--- PROVIDED INFORMATION Enclosed Below ---

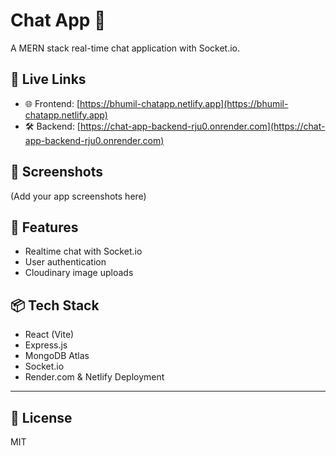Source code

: # Chat App 💬

A MERN stack real-time chat application with Socket.io.

## 🚀 Live Links

- 🌐 Frontend: [https://bhumil-chatapp.netlify.app](https://bhumil-chatapp.netlify.app)
- 🛠️ Backend: [https://chat-app-backend-rju0.onrender.com](https://chat-app-backend-rju0.onrender.com)

## 📸 Screenshots  
(Add your app screenshots here)

## 📝 Features  
- Realtime chat with Socket.io  
- User authentication  
- Cloudinary image uploads  

## 📦 Tech Stack  
- React (Vite)
- Express.js
- MongoDB Atlas
- Socket.io
- Render.com & Netlify Deployment  

---

## 📄 License  
MIT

--- End of Enclosed PROVIDED INFORMATION ---

### PROBLEM DESCRIPTION
Please, without any pictures, retype the records exactly as they appear.

### RESULT OF THE EXERCISE
Source code

: # Chat App 💬

A MERN stack real-time chat application with Socket.io.

## 🚀 Live Links

- 🌐 Frontend: [https://bhumil-chatapp.netlify.app](https://bhumil-chatapp.netlify.app)
- 🛠️ Backend: [https://chat-app-backend-rju0.onrender.com](https://chat-app-backend-rju0.onrender.com)

## 📸 Screenshots  
(Add your app screenshots here)

## 📝 Features  
- Realtime chat with Socket.io  
- User authentication  
- Cloudinary image uploads  

## 📦 Tech Stack  
- React (Vite)
- Express.js
- MongoDB Atlas
- Socket.io
- Render.com & Netlify Deployment  

---

## 📄 License  
MIT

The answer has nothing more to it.